First-year Liam Linnen also was not bothered with the prospect of living off-campus.

“I was honestly fine with it; I kind of prepared for it,” he said. “There’s no parietals, either. You can do whatever you want whenever you want.”

Linnen has a twin brother who attends Notre Dame, which he says makes navigating the social scene at Notre Dame easier.

“I can see how it would be different not having that connection with friends,” he said.

Davis Cook, another Gateway student, felt the program itself offered a sufficient group of connections.

“We already have friends from Gateway, so we’re already connected that way,” he said.

Cook said he was bothered more by the extra work that will now be required throughout the transition process.

“The fact is that they’re throwing on this extra hurdle that we have to wait an extra semester or two before getting housing,” he said.

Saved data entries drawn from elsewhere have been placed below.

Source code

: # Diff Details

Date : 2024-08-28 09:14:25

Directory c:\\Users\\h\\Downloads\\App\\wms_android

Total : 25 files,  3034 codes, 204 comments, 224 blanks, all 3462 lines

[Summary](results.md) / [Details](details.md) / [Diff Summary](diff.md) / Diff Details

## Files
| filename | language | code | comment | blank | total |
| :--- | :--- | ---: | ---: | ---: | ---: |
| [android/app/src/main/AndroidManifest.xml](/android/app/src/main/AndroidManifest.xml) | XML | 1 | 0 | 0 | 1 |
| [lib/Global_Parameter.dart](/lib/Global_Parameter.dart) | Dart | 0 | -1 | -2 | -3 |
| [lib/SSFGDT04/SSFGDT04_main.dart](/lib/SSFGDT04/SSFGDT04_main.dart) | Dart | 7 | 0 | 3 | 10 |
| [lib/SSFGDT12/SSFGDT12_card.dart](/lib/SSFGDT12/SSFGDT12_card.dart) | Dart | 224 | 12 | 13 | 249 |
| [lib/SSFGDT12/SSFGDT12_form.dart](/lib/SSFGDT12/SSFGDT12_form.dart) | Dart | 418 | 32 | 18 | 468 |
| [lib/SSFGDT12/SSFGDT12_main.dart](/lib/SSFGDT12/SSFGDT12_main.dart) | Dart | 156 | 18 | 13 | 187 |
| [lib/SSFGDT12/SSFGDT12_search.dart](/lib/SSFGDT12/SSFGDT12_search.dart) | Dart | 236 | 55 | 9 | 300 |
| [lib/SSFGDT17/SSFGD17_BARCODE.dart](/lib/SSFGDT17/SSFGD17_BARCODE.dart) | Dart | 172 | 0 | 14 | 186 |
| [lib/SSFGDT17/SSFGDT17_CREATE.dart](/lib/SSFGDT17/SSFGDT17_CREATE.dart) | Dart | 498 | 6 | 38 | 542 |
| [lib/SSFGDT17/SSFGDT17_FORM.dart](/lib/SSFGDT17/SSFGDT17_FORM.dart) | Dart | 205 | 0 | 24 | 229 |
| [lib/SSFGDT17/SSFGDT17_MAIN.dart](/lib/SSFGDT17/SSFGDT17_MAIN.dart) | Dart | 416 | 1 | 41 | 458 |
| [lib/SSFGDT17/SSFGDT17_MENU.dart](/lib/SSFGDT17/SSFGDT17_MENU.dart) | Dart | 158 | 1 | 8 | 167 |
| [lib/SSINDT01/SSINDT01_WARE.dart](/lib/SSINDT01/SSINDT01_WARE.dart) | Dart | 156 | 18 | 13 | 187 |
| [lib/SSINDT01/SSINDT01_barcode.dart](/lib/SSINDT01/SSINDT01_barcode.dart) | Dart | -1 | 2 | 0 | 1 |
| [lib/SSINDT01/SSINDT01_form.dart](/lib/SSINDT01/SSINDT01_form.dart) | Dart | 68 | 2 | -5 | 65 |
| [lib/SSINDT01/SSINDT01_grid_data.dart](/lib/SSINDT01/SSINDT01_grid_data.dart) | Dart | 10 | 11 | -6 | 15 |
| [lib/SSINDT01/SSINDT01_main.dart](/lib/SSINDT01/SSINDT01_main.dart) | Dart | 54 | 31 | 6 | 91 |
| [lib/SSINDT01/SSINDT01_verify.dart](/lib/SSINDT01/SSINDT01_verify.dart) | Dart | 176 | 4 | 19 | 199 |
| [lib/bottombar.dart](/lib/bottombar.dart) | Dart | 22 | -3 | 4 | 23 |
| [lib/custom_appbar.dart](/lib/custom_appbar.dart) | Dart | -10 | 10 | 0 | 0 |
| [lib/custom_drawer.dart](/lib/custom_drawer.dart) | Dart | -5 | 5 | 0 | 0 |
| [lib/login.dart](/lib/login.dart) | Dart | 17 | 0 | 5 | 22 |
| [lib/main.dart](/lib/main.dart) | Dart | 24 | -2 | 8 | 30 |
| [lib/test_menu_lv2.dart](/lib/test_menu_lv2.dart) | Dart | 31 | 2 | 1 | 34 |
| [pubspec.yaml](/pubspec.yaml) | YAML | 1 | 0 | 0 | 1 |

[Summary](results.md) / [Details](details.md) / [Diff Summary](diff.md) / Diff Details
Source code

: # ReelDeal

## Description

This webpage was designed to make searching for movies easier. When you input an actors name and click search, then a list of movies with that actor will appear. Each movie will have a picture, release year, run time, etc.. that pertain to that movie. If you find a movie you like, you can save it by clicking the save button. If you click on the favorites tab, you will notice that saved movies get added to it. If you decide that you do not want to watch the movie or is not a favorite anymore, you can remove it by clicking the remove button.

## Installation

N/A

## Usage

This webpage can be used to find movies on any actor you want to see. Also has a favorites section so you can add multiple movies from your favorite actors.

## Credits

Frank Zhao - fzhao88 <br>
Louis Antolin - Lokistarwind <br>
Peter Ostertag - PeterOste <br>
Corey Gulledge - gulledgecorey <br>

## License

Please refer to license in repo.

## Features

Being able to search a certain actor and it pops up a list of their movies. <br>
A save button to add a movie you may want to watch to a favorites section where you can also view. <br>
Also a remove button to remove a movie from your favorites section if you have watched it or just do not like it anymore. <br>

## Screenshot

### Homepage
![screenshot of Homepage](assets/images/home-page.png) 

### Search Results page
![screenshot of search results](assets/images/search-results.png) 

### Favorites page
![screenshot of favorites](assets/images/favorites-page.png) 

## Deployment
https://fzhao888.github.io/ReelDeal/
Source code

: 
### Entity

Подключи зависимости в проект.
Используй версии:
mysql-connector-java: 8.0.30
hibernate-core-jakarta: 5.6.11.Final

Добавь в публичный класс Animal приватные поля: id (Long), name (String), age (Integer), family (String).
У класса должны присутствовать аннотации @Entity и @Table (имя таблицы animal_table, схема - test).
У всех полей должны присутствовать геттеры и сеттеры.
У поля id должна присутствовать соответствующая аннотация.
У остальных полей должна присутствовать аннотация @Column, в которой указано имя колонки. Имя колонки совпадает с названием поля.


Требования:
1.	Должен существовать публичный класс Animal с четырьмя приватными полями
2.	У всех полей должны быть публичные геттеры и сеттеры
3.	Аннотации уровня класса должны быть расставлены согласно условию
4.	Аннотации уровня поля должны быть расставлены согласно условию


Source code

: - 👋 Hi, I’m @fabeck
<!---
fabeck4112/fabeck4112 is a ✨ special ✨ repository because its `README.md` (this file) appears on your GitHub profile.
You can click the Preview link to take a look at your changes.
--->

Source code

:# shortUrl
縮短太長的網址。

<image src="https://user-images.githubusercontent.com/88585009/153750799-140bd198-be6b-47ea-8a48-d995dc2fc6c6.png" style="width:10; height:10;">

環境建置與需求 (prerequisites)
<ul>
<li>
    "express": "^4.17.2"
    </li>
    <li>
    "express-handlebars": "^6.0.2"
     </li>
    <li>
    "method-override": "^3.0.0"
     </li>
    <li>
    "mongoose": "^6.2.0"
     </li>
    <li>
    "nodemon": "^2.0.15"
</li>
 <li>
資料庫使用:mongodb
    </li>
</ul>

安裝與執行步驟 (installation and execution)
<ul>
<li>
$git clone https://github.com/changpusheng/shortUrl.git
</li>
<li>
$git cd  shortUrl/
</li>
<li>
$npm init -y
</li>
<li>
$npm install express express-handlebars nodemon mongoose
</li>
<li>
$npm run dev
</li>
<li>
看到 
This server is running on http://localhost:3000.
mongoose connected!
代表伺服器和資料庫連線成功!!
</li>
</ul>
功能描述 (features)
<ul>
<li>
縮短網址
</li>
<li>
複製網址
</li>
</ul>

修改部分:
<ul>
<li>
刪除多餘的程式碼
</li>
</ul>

Since the Friday announcement, Gateway students have been receiving many words of encouragement. Friday afternoon, Aurelia Wishart, the new coordinator of Gateway Program, sent an email to students commending their strength.

“I’m sorry this happened to you,” she said. “The positivity and resilience of your cohort is astounding to me.”

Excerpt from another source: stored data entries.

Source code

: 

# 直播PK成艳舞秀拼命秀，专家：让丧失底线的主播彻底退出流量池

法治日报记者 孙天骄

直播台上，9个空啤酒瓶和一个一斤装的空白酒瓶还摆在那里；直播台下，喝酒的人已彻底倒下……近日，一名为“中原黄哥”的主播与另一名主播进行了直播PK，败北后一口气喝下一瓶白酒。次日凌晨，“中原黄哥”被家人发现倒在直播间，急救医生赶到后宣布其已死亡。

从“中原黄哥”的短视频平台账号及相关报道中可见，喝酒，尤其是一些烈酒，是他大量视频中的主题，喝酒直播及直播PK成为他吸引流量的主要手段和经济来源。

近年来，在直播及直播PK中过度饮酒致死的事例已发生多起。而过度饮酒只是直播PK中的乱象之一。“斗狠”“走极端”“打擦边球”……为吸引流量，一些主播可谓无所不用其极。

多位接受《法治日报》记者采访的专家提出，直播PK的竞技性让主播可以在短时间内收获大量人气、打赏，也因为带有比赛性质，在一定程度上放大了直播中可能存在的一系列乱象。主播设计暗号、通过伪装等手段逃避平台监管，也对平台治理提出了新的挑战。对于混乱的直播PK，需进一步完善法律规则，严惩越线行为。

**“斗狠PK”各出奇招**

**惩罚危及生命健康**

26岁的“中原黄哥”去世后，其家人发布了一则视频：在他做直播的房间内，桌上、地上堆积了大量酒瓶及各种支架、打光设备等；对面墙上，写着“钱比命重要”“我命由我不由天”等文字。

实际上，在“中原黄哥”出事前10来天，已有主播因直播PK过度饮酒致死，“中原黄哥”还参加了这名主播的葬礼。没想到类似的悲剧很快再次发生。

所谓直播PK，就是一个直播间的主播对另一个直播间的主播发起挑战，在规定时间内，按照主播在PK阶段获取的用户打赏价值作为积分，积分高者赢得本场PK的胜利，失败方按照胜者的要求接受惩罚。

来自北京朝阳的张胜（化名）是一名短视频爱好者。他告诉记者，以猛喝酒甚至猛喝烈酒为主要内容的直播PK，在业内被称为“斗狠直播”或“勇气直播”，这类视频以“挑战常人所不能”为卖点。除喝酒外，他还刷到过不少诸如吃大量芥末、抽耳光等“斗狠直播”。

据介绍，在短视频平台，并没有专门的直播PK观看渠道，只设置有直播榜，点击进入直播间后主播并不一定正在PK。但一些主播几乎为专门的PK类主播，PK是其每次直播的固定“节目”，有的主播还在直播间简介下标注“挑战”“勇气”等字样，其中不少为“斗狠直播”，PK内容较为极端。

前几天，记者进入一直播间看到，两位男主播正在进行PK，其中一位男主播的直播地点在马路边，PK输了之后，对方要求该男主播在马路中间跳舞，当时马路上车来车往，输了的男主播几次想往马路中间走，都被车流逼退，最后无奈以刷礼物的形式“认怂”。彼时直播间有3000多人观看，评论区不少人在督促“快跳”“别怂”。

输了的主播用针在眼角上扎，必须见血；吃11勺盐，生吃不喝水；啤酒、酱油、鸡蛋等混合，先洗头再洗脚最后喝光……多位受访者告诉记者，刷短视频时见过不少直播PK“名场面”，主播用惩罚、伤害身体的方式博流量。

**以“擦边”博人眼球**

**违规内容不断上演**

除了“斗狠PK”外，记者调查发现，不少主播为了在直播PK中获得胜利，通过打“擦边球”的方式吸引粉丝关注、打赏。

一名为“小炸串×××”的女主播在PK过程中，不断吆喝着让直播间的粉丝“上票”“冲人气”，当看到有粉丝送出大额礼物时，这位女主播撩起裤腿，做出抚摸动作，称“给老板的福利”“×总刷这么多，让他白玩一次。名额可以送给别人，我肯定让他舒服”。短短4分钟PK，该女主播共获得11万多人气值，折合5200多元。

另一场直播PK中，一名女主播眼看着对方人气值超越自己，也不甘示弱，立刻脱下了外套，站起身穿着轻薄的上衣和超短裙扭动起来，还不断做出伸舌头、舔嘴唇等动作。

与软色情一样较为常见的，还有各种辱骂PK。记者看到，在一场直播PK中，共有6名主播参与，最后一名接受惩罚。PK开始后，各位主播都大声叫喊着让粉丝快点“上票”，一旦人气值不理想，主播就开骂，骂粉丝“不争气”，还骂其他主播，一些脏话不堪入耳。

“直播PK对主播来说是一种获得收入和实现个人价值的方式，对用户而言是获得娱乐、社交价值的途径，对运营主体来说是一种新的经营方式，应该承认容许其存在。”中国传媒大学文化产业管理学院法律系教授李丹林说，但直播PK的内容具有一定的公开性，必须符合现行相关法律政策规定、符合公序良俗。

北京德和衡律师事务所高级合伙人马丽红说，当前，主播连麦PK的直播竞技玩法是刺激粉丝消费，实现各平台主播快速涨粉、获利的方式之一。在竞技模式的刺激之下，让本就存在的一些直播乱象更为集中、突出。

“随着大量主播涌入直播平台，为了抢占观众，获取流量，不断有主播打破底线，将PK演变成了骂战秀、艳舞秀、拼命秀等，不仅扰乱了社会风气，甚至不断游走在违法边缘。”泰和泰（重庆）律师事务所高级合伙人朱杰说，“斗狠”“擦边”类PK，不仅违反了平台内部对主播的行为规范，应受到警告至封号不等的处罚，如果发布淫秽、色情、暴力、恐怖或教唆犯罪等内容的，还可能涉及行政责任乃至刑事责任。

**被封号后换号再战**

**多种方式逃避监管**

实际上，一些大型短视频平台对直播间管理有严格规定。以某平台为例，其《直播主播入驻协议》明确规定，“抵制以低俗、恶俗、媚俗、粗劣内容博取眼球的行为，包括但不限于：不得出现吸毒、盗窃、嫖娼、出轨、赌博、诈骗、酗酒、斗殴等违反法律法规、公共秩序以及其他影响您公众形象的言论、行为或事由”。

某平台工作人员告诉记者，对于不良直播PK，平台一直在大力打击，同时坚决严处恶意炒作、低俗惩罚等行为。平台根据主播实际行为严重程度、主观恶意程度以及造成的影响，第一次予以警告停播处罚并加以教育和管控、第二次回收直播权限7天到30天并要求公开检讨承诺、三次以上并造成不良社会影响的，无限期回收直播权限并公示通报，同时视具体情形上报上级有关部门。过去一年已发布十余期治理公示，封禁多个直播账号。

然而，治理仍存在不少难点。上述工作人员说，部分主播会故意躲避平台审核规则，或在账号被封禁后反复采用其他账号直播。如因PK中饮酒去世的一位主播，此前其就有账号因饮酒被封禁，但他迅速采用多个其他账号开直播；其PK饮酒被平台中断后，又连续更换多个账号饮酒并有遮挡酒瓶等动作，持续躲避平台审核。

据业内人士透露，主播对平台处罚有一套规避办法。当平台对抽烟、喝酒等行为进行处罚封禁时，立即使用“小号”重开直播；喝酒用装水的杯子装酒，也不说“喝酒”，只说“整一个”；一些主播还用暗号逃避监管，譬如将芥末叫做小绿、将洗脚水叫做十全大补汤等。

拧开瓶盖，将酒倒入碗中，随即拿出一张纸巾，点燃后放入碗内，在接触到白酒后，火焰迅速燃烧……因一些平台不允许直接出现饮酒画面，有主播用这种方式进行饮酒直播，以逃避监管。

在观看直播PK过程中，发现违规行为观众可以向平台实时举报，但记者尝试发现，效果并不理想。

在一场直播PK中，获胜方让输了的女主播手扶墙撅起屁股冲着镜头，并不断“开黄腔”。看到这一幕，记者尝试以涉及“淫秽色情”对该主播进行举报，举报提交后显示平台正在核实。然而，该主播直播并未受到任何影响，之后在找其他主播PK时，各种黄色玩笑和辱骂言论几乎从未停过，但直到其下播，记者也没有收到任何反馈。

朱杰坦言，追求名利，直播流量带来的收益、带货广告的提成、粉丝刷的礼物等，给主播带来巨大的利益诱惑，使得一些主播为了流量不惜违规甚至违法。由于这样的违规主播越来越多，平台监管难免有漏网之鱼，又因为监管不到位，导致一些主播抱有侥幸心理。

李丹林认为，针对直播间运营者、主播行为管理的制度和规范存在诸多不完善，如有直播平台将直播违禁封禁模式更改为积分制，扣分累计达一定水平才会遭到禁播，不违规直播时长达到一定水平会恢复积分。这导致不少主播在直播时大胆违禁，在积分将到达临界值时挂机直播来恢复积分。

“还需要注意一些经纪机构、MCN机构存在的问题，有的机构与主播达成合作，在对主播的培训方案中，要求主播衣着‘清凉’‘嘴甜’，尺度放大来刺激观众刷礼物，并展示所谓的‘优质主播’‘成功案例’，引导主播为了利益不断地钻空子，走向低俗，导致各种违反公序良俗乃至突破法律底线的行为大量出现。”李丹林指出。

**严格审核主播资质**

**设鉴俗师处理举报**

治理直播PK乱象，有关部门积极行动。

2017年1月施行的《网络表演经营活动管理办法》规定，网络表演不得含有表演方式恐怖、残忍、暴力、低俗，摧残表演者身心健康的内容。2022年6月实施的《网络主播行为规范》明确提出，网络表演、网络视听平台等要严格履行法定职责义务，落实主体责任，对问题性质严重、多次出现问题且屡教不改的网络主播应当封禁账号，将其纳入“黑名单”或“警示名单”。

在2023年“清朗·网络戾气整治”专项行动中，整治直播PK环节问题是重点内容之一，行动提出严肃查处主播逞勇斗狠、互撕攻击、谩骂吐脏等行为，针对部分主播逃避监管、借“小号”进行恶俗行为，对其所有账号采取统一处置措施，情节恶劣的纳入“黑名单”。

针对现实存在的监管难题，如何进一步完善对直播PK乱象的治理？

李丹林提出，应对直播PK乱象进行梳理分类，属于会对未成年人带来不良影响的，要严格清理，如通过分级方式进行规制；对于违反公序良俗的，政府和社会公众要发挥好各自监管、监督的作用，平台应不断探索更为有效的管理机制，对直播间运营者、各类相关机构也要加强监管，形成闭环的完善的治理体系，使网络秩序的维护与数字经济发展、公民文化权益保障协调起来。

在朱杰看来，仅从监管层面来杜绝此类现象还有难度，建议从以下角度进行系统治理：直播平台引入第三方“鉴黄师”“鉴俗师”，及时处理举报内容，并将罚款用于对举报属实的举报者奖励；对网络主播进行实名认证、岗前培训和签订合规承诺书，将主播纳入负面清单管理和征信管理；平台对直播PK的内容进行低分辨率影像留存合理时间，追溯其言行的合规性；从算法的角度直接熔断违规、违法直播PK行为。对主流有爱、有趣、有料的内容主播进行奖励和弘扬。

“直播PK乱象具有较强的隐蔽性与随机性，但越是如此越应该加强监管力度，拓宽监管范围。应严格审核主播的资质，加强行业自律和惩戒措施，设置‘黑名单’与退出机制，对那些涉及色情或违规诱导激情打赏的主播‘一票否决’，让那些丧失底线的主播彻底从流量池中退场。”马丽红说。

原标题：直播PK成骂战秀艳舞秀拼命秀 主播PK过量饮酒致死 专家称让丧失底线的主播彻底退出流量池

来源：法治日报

Many members of the cohort said they appreciated the support.

“I think it acknowledged that our reaction wasn’t an overreaction,” Gateway student Maire Brennan said of the email.

Wishart also shared words from a member of the 2020-2021 Gateway cohort, Alyssa Wilgenbusch, who was assigned to live in Fischer Graduate Hall this year after dorm space was filled up.

“I totally know how you are feeling,” Wilgenbusch said. “It can be very hard knowing that you will not be a part of the ‘normal’ Notre Dame experience. However, I would encourage you that you can still feel like a full member of the Notre Dame family.”

Dr. Pastore, despite being strongly disappointed by the recent news, concluded her email with a tone of optimism for the 2021-2022 Gateway cohort.

“Whatever happens, I have faith that they will continue to thrive, because, as they were told repeatedly through the Gateway decision process, they were chosen for a reason,” she wrote.